El gesto se ha vuelto mecánico. Dan las ocho, abro la ventana y me pongo a aplaudir. Como quien sacude una alfombra. Es increíble lo rápido que abrazamos nuevas rutinas. Tres días de encierro y ya he consolidado nuevos hábitos.
En realidad, cuando salgo a la ventana me embriaga una emoción desconocida, perturbadora. Se que pasa algo que sacude mi mundo.

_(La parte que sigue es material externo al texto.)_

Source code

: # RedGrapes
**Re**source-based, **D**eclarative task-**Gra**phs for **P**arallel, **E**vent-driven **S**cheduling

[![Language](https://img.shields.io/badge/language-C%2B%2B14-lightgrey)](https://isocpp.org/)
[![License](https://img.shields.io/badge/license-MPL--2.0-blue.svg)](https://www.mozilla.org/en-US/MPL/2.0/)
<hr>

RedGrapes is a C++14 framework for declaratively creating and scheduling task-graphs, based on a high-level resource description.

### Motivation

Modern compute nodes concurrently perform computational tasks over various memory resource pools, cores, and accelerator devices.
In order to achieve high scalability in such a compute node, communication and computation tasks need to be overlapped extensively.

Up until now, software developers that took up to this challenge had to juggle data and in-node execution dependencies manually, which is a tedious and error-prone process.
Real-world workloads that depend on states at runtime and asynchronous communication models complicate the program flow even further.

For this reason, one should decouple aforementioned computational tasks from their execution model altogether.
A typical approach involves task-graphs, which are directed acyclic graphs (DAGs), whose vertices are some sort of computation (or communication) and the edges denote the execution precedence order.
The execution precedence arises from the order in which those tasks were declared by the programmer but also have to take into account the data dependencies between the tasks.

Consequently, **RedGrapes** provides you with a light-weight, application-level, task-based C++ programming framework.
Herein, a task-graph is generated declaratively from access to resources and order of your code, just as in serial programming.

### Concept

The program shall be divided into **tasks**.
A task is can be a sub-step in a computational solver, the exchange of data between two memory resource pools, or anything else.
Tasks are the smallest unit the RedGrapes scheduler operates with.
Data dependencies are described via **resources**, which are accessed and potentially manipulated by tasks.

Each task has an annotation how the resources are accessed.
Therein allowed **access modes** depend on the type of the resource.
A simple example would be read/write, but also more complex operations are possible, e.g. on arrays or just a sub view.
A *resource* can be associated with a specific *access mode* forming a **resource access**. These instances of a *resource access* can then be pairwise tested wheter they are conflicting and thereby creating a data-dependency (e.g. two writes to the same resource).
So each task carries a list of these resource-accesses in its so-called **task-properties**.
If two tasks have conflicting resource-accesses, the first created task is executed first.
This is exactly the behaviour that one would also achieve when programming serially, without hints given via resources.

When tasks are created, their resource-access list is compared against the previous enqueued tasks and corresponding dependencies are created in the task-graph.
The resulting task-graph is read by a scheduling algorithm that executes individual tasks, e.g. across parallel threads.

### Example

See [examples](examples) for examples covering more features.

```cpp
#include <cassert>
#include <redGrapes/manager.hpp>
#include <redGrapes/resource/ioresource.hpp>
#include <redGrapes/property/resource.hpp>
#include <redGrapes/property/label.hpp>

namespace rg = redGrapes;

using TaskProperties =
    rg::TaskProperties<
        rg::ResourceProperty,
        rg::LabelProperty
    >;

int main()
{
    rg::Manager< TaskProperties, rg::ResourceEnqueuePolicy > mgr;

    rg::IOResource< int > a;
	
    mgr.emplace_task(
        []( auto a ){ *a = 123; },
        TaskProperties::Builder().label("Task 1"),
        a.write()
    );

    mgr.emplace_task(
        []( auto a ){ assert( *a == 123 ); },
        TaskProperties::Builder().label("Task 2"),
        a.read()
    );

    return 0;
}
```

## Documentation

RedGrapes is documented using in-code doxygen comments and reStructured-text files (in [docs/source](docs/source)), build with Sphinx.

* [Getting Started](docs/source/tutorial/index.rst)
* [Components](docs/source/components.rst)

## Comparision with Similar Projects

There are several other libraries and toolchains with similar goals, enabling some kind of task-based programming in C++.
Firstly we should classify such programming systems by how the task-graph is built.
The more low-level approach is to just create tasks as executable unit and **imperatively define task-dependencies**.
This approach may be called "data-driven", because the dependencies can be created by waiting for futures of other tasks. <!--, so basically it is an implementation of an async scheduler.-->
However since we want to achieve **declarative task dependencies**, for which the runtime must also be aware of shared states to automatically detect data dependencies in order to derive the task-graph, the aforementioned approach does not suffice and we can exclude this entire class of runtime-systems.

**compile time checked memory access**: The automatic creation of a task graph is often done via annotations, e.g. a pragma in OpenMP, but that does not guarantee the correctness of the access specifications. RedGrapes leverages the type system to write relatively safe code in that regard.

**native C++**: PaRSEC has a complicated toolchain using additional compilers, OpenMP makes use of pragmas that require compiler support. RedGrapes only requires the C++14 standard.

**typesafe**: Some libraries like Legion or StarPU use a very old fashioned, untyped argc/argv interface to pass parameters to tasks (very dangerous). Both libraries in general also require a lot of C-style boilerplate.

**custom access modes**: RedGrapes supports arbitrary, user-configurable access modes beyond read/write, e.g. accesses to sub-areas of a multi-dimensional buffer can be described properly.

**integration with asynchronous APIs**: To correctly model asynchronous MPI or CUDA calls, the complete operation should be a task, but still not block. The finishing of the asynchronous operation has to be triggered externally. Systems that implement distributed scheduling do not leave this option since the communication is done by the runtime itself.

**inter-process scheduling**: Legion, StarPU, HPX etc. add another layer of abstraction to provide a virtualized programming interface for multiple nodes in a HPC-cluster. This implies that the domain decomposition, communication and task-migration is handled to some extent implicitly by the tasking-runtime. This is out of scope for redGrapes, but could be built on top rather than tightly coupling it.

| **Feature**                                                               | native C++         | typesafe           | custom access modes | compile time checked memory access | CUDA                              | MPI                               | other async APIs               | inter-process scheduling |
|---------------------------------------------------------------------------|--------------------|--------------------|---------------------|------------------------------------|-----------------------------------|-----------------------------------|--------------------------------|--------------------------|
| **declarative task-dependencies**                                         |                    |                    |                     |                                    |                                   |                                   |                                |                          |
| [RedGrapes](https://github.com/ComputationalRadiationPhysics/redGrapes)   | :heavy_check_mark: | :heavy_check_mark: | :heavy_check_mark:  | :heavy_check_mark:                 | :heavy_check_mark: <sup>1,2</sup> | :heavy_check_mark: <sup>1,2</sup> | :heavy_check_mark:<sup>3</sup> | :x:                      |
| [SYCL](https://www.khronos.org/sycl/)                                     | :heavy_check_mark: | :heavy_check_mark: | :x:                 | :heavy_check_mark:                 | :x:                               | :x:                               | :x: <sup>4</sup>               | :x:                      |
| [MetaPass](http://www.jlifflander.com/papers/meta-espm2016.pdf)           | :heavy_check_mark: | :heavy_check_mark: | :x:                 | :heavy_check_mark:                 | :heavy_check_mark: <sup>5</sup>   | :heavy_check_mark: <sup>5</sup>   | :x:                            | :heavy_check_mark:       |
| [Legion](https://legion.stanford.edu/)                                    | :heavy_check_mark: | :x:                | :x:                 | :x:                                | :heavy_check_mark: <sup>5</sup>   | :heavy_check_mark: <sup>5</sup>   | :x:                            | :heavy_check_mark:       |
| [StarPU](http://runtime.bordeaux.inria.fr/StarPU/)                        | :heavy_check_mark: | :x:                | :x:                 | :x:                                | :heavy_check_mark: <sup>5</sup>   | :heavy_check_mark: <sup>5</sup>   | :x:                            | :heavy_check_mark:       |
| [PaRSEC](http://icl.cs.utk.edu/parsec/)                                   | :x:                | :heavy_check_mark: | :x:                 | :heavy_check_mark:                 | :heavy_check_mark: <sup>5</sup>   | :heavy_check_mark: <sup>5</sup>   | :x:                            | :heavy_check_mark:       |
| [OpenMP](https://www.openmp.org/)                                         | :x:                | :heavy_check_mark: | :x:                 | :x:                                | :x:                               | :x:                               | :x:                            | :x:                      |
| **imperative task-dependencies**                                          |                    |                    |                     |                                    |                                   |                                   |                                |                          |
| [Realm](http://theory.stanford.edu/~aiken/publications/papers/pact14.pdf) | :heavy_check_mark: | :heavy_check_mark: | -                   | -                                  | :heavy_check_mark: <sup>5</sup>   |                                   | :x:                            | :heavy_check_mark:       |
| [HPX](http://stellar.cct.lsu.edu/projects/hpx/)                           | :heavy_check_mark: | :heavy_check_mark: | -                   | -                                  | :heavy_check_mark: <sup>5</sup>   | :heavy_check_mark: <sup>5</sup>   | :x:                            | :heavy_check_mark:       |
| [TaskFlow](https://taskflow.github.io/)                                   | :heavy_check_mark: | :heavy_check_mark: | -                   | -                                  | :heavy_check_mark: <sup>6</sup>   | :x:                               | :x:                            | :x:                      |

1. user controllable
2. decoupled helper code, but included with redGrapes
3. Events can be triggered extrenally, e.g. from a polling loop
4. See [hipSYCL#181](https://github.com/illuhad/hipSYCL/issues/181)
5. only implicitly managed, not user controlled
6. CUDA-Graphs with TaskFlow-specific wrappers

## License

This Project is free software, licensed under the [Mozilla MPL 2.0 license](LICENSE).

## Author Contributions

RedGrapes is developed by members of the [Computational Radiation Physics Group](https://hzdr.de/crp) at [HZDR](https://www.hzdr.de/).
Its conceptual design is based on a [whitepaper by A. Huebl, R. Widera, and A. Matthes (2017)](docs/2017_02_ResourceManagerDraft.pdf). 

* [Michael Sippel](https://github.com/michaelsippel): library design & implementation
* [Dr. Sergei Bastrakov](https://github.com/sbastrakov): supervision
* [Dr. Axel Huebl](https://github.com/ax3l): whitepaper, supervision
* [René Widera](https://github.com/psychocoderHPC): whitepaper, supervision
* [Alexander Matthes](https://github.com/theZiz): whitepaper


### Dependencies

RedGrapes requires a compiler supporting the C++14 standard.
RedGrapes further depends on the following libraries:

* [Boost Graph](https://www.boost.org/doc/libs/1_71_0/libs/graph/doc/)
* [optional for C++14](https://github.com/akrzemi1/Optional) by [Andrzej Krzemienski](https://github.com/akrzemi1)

Cada llamada al aplauso es en realidad otro silencio. Es el peor momento del día, el gesto que evidencia el aislamiento, la debilidad, el temor. Me recuerda el confinamiento. Despierta en mi la angustia de la incertidumbre. El resto del día consigo olvidar por qué no salgo. Pero cada tarde, cada campanada convoca en mí una extraña desazón. Al tiempo, me hace sentir parte de una extraordinaria experiencia, de una prueba de vida. Durante estos días he sentido temor y una anormal inquietud. Hay algo que se ha salido del guión. Una amenaza propia de la ficción. Algunas cosas han pasado a ser irrelevantes. Otras, como el pan que raciono para mis desayunos, se muestran más imprescindibles que nunca. He decidido no salir de casa hasta que se me agoten las provisiones. Pero voy haciendo una lista con lo que quiero comprar cuando no me quede más remedio que salir. Si. Lo reconozco. Me siento segura entre las paredes de mi casa. En este encierro de soledad y silencio.